> Records to process
--- START ---
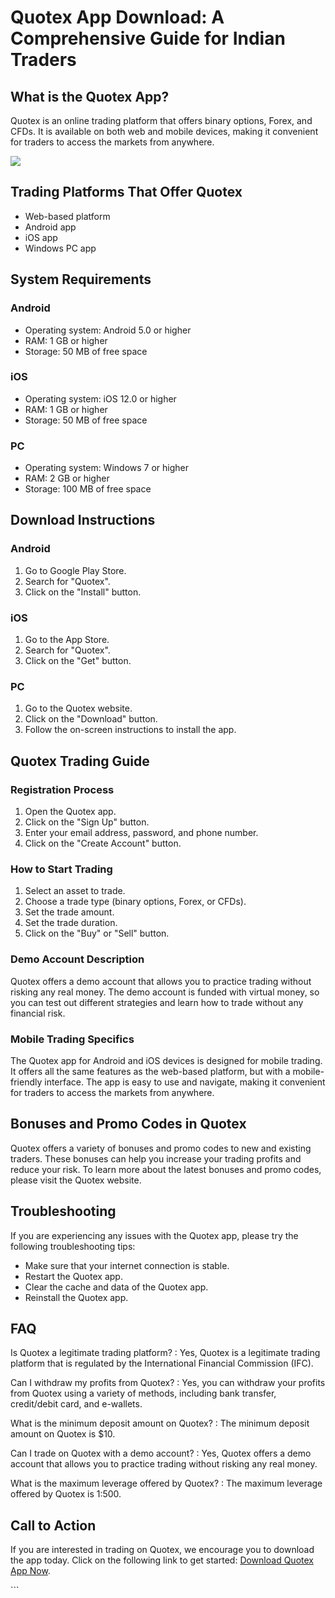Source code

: # Quotex App Download: A Comprehensive Guide for Indian Traders

## What is the Quotex App?

Quotex is an online trading platform that offers binary options, Forex,
and CFDs. It is available on both web and mobile devices, making it
convenient for traders to access the markets from anywhere.

[![](https://static.quotex.io/files/10_en/300_250.jpg)](https://traff.sbs/brokerqxlid)

## Trading Platforms That Offer Quotex

-   Web-based platform
-   Android app
-   iOS app
-   Windows PC app

## System Requirements

### Android

-   Operating system: Android 5.0 or higher
-   RAM: 1 GB or higher
-   Storage: 50 MB of free space

### iOS

-   Operating system: iOS 12.0 or higher
-   RAM: 1 GB or higher
-   Storage: 50 MB of free space

### PC

-   Operating system: Windows 7 or higher
-   RAM: 2 GB or higher
-   Storage: 100 MB of free space

## Download Instructions

### Android

1.  Go to Google Play Store.
2.  Search for "Quotex".
3.  Click on the "Install" button.

### iOS

1.  Go to the App Store.
2.  Search for "Quotex".
3.  Click on the "Get" button.

### PC

1.  Go to the Quotex website.
2.  Click on the "Download" button.
3.  Follow the on-screen instructions to install the app.

## Quotex Trading Guide

### Registration Process

1.  Open the Quotex app.
2.  Click on the "Sign Up" button.
3.  Enter your email address, password, and phone number.
4.  Click on the "Create Account" button.

### How to Start Trading

1.  Select an asset to trade.
2.  Choose a trade type (binary options, Forex, or CFDs).
3.  Set the trade amount.
4.  Set the trade duration.
5.  Click on the "Buy" or "Sell" button.

### Demo Account Description

Quotex offers a demo account that allows you to practice trading without
risking any real money. The demo account is funded with virtual money,
so you can test out different strategies and learn how to trade without
any financial risk.

### Mobile Trading Specifics

The Quotex app for Android and iOS devices is designed for mobile
trading. It offers all the same features as the web-based platform, but
with a mobile-friendly interface. The app is easy to use and navigate,
making it convenient for traders to access the markets from anywhere.

## Bonuses and Promo Codes in Quotex

Quotex offers a variety of bonuses and promo codes to new and existing
traders. These bonuses can help you increase your trading profits and
reduce your risk. To learn more about the latest bonuses and promo
codes, please visit the Quotex website.

## Troubleshooting

If you are experiencing any issues with the Quotex app, please try the
following troubleshooting tips:

-   Make sure that your internet connection is stable.
-   Restart the Quotex app.
-   Clear the cache and data of the Quotex app.
-   Reinstall the Quotex app.

## FAQ

Is Quotex a legitimate trading platform?
:   Yes, Quotex is a legitimate trading platform that is regulated by
    the International Financial Commission (IFC).

Can I withdraw my profits from Quotex?
:   Yes, you can withdraw your profits from Quotex using a variety of
    methods, including bank transfer, credit/debit card, and e-wallets.

What is the minimum deposit amount on Quotex?
:   The minimum deposit amount on Quotex is \$10.

Can I trade on Quotex with a demo account?
:   Yes, Quotex offers a demo account that allows you to practice
    trading without risking any real money.

What is the maximum leverage offered by Quotex?
:   The maximum leverage offered by Quotex is 1:500.

## Call to Action

If you are interested in trading on Quotex, we encourage you to download
the app today. Click on the following link to get started: [Download
Quotex App Now](\%22https://traff.sbs/quotexonelink\%22).

\`\`\`

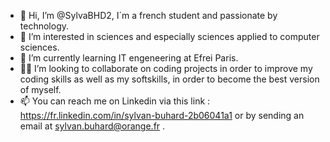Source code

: - 👋 Hi, I’m @SylvaBHD2, I´m a french student and passionate by technology.
- 👀 I’m interested in sciences and especially sciences applied to computer sciences. 
- 🌱 I’m currently learning IT engeneering at Efrei Paris.
- 👨‍💻 I’m looking to collaborate on coding projects in order to improve my coding skills as well as my softskills, in order to become the best version of myself.
- 📫 You can reach me on Linkedin via this link : https://fr.linkedin.com/in/sylvan-buhard-2b06041a1 or by sending an email at sylvan.buhard@orange.fr .

<!---
SylvaBHD2/SylvaBHD2 is a ✨ special ✨ repository because its `README.md` (this file) appears on your GitHub profile.
You can click the Preview link to take a look at your changes.
--->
--- END ---
> Task instructions
Retype the data word for word and keep the pictures out of it.

> Answer
Source code

: # Quotex App Download: A Comprehensive Guide for Indian Traders

## What is the Quotex App?

Quotex is an online trading platform that offers binary options, Forex,
and CFDs. It is available on both web and mobile devices, making it
convenient for traders to access the markets from anywhere.

[![](https://static.quotex.io/files/10_en/300_250.jpg)](https://traff.sbs/brokerqxlid)

## Trading Platforms That Offer Quotex

-   Web-based platform
-   Android app
-   iOS app
-   Windows PC app

## System Requirements

### Android

-   Operating system: Android 5.0 or higher
-   RAM: 1 GB or higher
-   Storage: 50 MB of free space

### iOS

-   Operating system: iOS 12.0 or higher
-   RAM: 1 GB or higher
-   Storage: 50 MB of free space

### PC

-   Operating system: Windows 7 or higher
-   RAM: 2 GB or higher
-   Storage: 100 MB of free space

## Download Instructions

### Android

1.  Go to Google Play Store.
2.  Search for "Quotex".
3.  Click on the "Install" button.

### iOS

1.  Go to the App Store.
2.  Search for "Quotex".
3.  Click on the "Get" button.

### PC

1.  Go to the Quotex website.
2.  Click on the "Download" button.
3.  Follow the on-screen instructions to install the app.

## Quotex Trading Guide

### Registration Process

1.  Open the Quotex app.
2.  Click on the "Sign Up" button.
3.  Enter your email address, password, and phone number.
4.  Click on the "Create Account" button.

### How to Start Trading

1.  Select an asset to trade.
2.  Choose a trade type (binary options, Forex, or CFDs).
3.  Set the trade amount.
4.  Set the trade duration.
5.  Click on the "Buy" or "Sell" button.

### Demo Account Description

Quotex offers a demo account that allows you to practice trading without
risking any real money. The demo account is funded with virtual money,
so you can test out different strategies and learn how to trade without
any financial risk.

### Mobile Trading Specifics

The Quotex app for Android and iOS devices is designed for mobile
trading. It offers all the same features as the web-based platform, but
with a mobile-friendly interface. The app is easy to use and navigate,
making it convenient for traders to access the markets from anywhere.

## Bonuses and Promo Codes in Quotex

Quotex offers a variety of bonuses and promo codes to new and existing
traders. These bonuses can help you increase your trading profits and
reduce your risk. To learn more about the latest bonuses and promo
codes, please visit the Quotex website.

## Troubleshooting

If you are experiencing any issues with the Quotex app, please try the
following troubleshooting tips:

-   Make sure that your internet connection is stable.
-   Restart the Quotex app.
-   Clear the cache and data of the Quotex app.
-   Reinstall the Quotex app.

## FAQ

Is Quotex a legitimate trading platform?
:   Yes, Quotex is a legitimate trading platform that is regulated by
    the International Financial Commission (IFC).

Can I withdraw my profits from Quotex?
:   Yes, you can withdraw your profits from Quotex using a variety of
    methods, including bank transfer, credit/debit card, and e-wallets.

What is the minimum deposit amount on Quotex?
:   The minimum deposit amount on Quotex is \$10.

Can I trade on Quotex with a demo account?
:   Yes, Quotex offers a demo account that allows you to practice
    trading without risking any real money.

What is the maximum leverage offered by Quotex?
:   The maximum leverage offered by Quotex is 1:500.

## Call to Action

If you are interested in trading on Quotex, we encourage you to download
the app today. Click on the following link to get started: [Download
Quotex App Now](\%22https://traff.sbs/quotexonelink\%22).

\`\`\`

Source code

: - 👋 Hi, I’m @SylvaBHD2, I´m a french student and passionate by technology.
- 👀 I’m interested in sciences and especially sciences applied to computer sciences. 
- 🌱 I’m currently learning IT engeneering at Efrei Paris.
- 👨‍💻 I’m looking to collaborate on coding projects in order to improve my coding skills as well as my softskills, in order to become the best version of myself.
- 📫 You can reach me on Linkedin via this link : https://fr.linkedin.com/in/sylvan-buhard-2b06041a1 or by sending an email at sylvan.buhard@orange.fr .

<!---
SylvaBHD2/SylvaBHD2 is a ✨ special ✨ repository because its `README.md` (this file) appears on your GitHub profile.
You can click the Preview link to take a look at your changes.
--->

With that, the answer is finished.